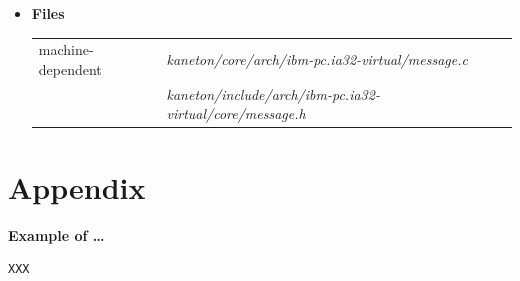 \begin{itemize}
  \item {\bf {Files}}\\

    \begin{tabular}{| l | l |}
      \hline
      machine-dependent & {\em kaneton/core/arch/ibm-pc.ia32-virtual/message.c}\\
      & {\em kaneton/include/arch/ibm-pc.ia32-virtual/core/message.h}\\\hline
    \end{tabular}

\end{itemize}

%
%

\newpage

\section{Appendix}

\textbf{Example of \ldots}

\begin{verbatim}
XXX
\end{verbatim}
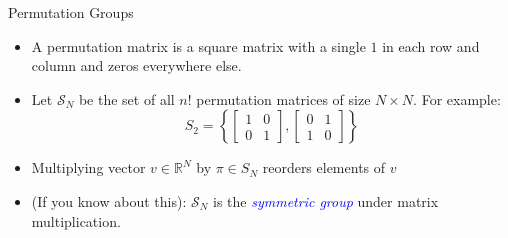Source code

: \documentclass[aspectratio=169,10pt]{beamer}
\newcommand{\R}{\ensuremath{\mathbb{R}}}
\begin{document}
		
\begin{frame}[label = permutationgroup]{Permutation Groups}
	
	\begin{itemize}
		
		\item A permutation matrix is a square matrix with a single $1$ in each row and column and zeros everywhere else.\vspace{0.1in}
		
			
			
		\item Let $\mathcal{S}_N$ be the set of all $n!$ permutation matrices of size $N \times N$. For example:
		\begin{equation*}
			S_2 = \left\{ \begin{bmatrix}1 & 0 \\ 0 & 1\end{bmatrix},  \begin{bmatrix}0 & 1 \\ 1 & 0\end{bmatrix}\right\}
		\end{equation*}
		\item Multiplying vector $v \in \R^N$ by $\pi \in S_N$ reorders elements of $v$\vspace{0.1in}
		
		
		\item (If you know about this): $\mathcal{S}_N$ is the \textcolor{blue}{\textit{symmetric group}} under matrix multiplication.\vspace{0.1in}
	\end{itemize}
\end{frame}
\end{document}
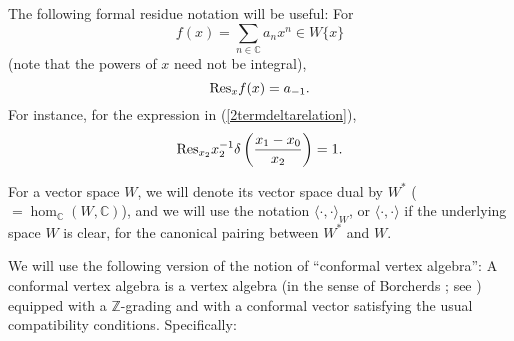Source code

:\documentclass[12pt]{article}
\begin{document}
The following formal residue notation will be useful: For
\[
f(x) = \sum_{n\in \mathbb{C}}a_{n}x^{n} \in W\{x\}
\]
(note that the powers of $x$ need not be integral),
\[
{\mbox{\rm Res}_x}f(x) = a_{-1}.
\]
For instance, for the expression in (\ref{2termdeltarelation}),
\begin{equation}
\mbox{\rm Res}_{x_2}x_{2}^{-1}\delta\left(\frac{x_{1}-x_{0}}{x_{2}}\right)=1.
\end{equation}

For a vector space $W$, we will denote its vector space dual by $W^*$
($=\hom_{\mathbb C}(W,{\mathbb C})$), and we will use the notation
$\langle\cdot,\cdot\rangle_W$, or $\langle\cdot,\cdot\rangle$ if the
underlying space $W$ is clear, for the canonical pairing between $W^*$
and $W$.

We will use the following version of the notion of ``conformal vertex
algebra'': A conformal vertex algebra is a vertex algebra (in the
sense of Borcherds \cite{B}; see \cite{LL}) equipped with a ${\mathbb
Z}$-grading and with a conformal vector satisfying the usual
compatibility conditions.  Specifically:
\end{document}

━━━━━━━━

## What you have to do
Scan the records for lines that hold "following", and reproduce each one you find.

## Exercise output
The following formal residue notation will be useful: For
We will use the following version of the notion of ``conformal vertex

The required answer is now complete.